Inutile de présen­ter Le Por­trait de Dori­an Gray, un livre qui, tra­di­tion­nelle­ment, mar­que l’adolescence. Le spec­ta­cle fait une large place au texte orig­i­nal d’Oscar Wilde, riche d’aphorismes cyniques qui prê­tent volon­tiers à sourire. Par com­para­i­son, les paroles des chan­sons présen­tent moins d’esprit et de légèreté, mais la musique con­tribue néan­moins beau­coup au spec­ta­cle, plutôt dans les moments dra­ma­tiques, avec des accents de Phan­tom. Quelques notes lanci­nantes de xylo­phone créent une ter­ri­fi­ante atmo­sphère de fin d’époque.

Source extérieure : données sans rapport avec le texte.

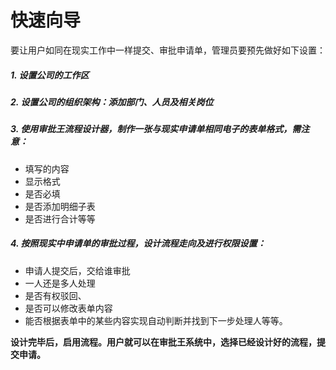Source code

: # 快速向导
要让用户如同在现实工作中一样提交、审批申请单，管理员要预先做好如下设置：

##### 1. 设置公司的工作区
##### 2. 设置公司的组织架构：添加部门、人员及相关岗位
##### 3. 使用审批王流程设计器，制作一张与现实申请单相同电子的表单格式，需注意：
- 填写的内容
- 显示格式
- 是否必填
- 是否添加明细子表
- 是否进行合计等等

##### 4. 按照现实中申请单的审批过程，设计流程走向及进行权限设置：
- 申请人提交后，交给谁审批
- 一人还是多人处理
- 是否有权驳回、
- 是否可以修改表单内容
- 能否根据表单中的某些内容实现自动判断并找到下一步处理人等等。

**设计完毕后，启用流程。用户就可以在审批王系统中，选择已经设计好的流程，提交申请。**
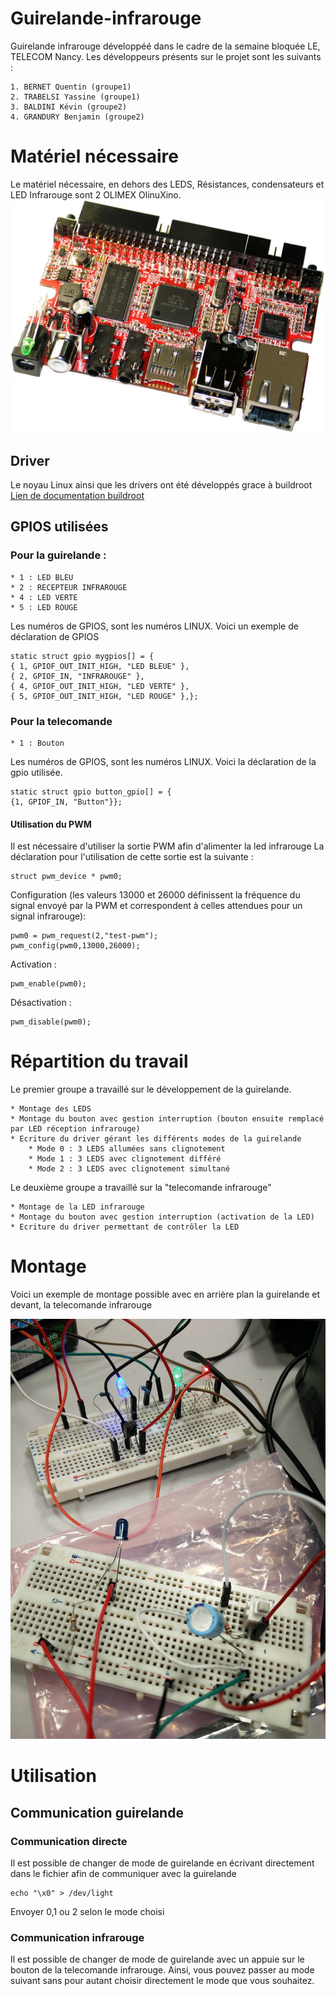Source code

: # Guirelande-infrarouge
Guirelande infrarouge développéé dans le cadre de la semaine bloquée LE, TELECOM Nancy.
Les développeurs présents sur le projet sont les suivants :

	1. BERNET Quentin (groupe1)
	2. TRABELSI Yassine (groupe1)
	3. BALDINI Kévin (groupe2)
	4. GRANDURY Benjamin (groupe2)


# Matériel nécessaire
Le matériel nécessaire, en dehors des LEDS, Résistances, condensateurs et LED Infrarouge sont
2 OLIMEX OlinuXino.
![OlinuXino](images/olinuxino.jpg)
## Driver
Le noyau Linux ainsi que les drivers ont été développés grace à buildroot
[Lien de documentation buildroot](https://buildroot.uclibc.org/)
## GPIOS utilisées
### Pour la guirelande :

	* 1 : LED BLEU
 	* 2 : RECEPTEUR INFRAROUGE
 	* 4 : LED VERTE
 	* 5 : LED ROUGE
 Les numéros de GPIOS, sont les numéros LINUX.
 Voici un exemple de déclaration de GPIOS

    static struct gpio mygpios[] = {
	{ 1, GPIOF_OUT_INIT_HIGH, "LED BLEUE" },
	{ 2, GPIOF_IN, "INFRAROUGE" },
	{ 4, GPIOF_OUT_INIT_HIGH, "LED VERTE" },
	{ 5, GPIOF_OUT_INIT_HIGH, "LED ROUGE" },};


### Pour la telecomande

	* 1 : Bouton
Les numéros de GPIOS, sont les numéros LINUX.
Voici la déclaration de la gpio utilisée.

    static struct gpio button_gpio[] = {
	{1, GPIOF_IN, "Button"}};

#### Utilisation du PWM 

Il est nécessaire d'utiliser la sortie PWM afin d'alimenter la led infrarouge
La déclaration pour l'utilisation de cette sortie est la suivante :

    struct pwm_device * pwm0; 

Configuration (les valeurs 13000 et 26000 définissent la fréquence du signal envoyé par la PWM et correspondent à celles attendues 
pour un signal infrarouge):

    pwm0 = pwm_request(2,"test-pwm");
    pwm_config(pwm0,13000,26000);

Activation :

    pwm_enable(pwm0);

Désactivation :

    pwm_disable(pwm0);


# Répartition du travail
Le premier groupe a travaillé sur le développement de la guirelande.

	* Montage des LEDS
	* Montage du bouton avec gestion interruption (bouton ensuite remplacé par LED réception infrarouge)
	* Ecriture du driver gérant les différents modes de la guirelande
		* Mode 0 : 3 LEDS allumées sans clignotement
		* Mode 1 : 3 LEDS avec clignotement différé
		* Mode 2 : 3 LEDS avec clignotement simultané

Le deuxième groupe a travaillé sur la "telecomande infrarouge"

	* Montage de la LED infrarouge
	* Montage du bouton avec gestion interruption (activation de la LED)
	* Ecriture du driver permettant de contrôler la LED

# Montage

Voici un exemple de montage possible avec en arrière plan la guirelande et devant, la telecomande
infrarouge

![Exemple de montage](images/montage.jpg)

# Utilisation
## Communication guirelande
### Communication directe
Il est possible de changer de mode de guirelande en écrivant directement dans le fichier afin de communiquer avec la guirelande

    echo "\x0" > /dev/light

Envoyer 0,1 ou 2 selon le mode choisi
### Communication infrarouge
Il est possible de changer de mode de guirelande avec un appuie sur le bouton de la telecomande
infrarouge. Ainsi, vous pouvez passer au mode suivant sans pour autant choisir directement le mode que vous souhaitez.
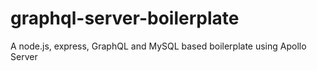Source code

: # graphql-server-boilerplate
A node.js, express, GraphQL and MySQL based boilerplate using Apollo Server
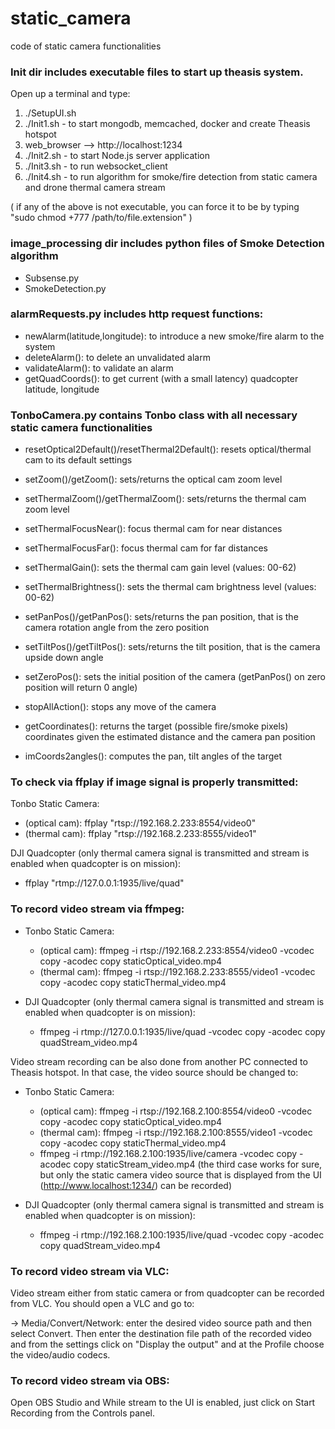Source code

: # static_camera
code of static camera functionalities

### Init dir includes executable files to start up theasis system.
Open up a terminal and type:

1) ./SetupUI.sh
2) ./Init1.sh - to start mongodb, memcached, docker and create Theasis hotspot
3) web_browser --> http://localhost:1234
4) ./Init2.sh - to start Node.js server application
5) ./Init3.sh - to run websocket_client
6) ./Init4.sh - to run algorithm for smoke/fire detection from static camera and drone thermal camera stream

( if any of the above is not executable, you can force it to be by typing "sudo chmod +777 /path/to/file.extension" )

### image_processing dir includes python files of Smoke Detection algorithm

- Subsense.py
- SmokeDetection.py

### alarmRequests.py includes http request functions:

- newAlarm(latitude,longitude): to introduce a new smoke/fire alarm to the system 
- deleteAlarm(): to delete an unvalidated alarm 
- validateAlarm(): to validate an alarm 
- getQuadCoords(): to get current (with a small latency) quadcopter latitude, longitude 

### TonboCamera.py contains Tonbo class with all necessary static camera functionalities

- resetOptical2Default()/resetThermal2Default(): resets optical/thermal cam to its default settings

- setZoom()/getZoom(): sets/returns the optical cam zoom level 
- setThermalZoom()/getThermalZoom(): sets/returns the thermal cam zoom level 
- setThermalFocusNear(): focus thermal cam for near distances
- setThermalFocusFar(): focus thermal cam for far distances
- setThermalGain(): sets the thermal cam gain level (values: 00-62) 
- setThermalBrightness(): sets the thermal cam brightness level (values: 00-62) 
- setPanPos()/getPanPos(): sets/returns the pan position, that is the camera rotation angle from the zero position
- setTiltPos()/getTiltPos(): sets/returns the tilt position, that is the camera upside down angle 
- setZeroPos(): sets the initial position of the camera (getPanPos() on zero position will return 0 angle)
- stopAllAction(): stops any move of the camera
- getCoordinates(): returns the target (possible fire/smoke pixels) coordinates given the estimated distance and the camera pan position
- imCoords2angles(): computes the pan, tilt angles of the target 

### To check via ffplay if image signal is properly transmitted:

 Tonbo Static Camera:
  - (optical cam): ffplay "rtsp://192.168.2.233:8554/video0"
  - (thermal cam): ffplay "rtsp://192.168.2.233:8555/video1"

 DJI Quadcopter (only thermal camera signal is transmitted and stream is enabled when quadcopter is on mission):
  - ffplay "rtmp://127.0.0.1:1935/live/quad" 
  
### To record video stream via ffmpeg:
 - Tonbo Static Camera:
    - (optical cam): ffmpeg -i rtsp://192.168.2.233:8554/video0 -vcodec copy -acodec copy staticOptical_video.mp4
    - (thermal cam): ffmpeg -i rtsp://192.168.2.233:8555/video1 -vcodec copy -acodec copy staticThermal_video.mp4   
  
  - DJI Quadcopter (only thermal camera signal is transmitted and stream is enabled when quadcopter is on mission):
    - ffmpeg -i rtmp://127.0.0.1:1935/live/quad -vcodec copy -acodec copy quadStream_video.mp4
 
Video stream recording can be also done from another PC connected to Theasis hotspot. In that case, the video source should be changed to:
 
  - Tonbo Static Camera:
    * (optical cam): ffmpeg -i rtsp://192.168.2.100:8554/video0 -vcodec copy -acodec copy staticOptical_video.mp4
    * (thermal cam): ffmpeg -i rtsp://192.168.2.100:8555/video1 -vcodec copy -acodec copy staticThermal_video.mp4   
    * ffmpeg -i rtmp://192.168.2.100:1935/live/camera -vcodec copy -acodec copy staticStream_video.mp4
    (the third case works for sure, but only the static camera video source that is displayed from the UI (http://www.localhost:1234/) can be recorded)
  
  - DJI Quadcopter (only thermal camera signal is transmitted and stream is enabled when quadcopter is on mission):
    * ffmpeg -i rtmp://192.168.2.100:1935/live/quad -vcodec copy -acodec copy quadStream_video.mp4
    
### To record video stream via VLC:

 Video stream either from static camera or from quadcopter can be recorded from VLC. You should open a VLC and go to:
 
  -> Media/Convert/Network: enter the desired video source path and then select Convert. Then enter the destination file path of the recorded video and from the settings click on "Display the output" and at the Profile choose the video/audio codecs.
  
### To record video stream via OBS:

 Open OBS Studio and While stream to the UI is enabled, just click on Start Recording from the Controls panel.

La mise en scène recourt à d’astucieux procédés qui évo­quent une grande diver­sité de lieux et de temps. La représen­ta­tion du Lon­dres dandy du 19e siè­cle inclut des cos­tumes remar­quables. Le tableau, au cen­tre de l’intrigue, prend vie tout en restant caché au pub­lic, ce qui est une belle réussite.

La troupe con­cen­tre des artistes de tal­ent : Gré­go­ry Benchenafi, Gilles Nicoleau et Car­o­line Devismes, déjà présents sur l’excellent Mike, laisse nous t’aimer (il est amu­sant de not­er que les hommes échangent cette fois les rôles du « bon » et du « méchant ») aux­quels se joint Lau­rent Mau­rel. Stéphane Corbin, auteur de la musique et accom­pa­g­na­teur au piano, prête main forte pour un sec­ond rôle. L’interprétation vocale et dra­ma­tique est de bon augure pour la ren­trée théâ­trale, avec une men­tion spé­ciale pour Car­o­line Devismes qui, décidé­ment, sait tout faire.

Thomas Le Douarec a exac­er­bé la face noire de Dori­an Gray, un par­ti-pris clair qui glace le sang et fige la salle dans un silence angois­sé durant toute la représen­ta­tion. Les bons mots de Wilde sont amu­sants et abon­dants, mais on sait bien où tout cela va men­er. La scène, pour­tant grand-guig­no­lesque, de la jeune fiancée de Gray qui s’humilie volon­taire­ment pour ses adieux au théâtre, ne déclenche aucun rire : la per­for­mance de Car­o­line Devismes  n’est pas en cause, mais on com­prend vite que son per­son­nage se ridi­culise vaine­ment et se perd. Enfin, les applaud­isse­ments au tomber de rideau sem­blent con­tenus et gênés, tant il est dif­fi­cile d’exprimer une quel­conque réjouis­sance après avoir vu la déchéance humaine personnifiée.

Cette ambiance lourde est para­doxale­ment le signe que cette pièce au fond très som­bre fonc­tionne bien, une « tragédie musi­cale » qui ne peut laiss­er indif­férent et qu’il faut voir.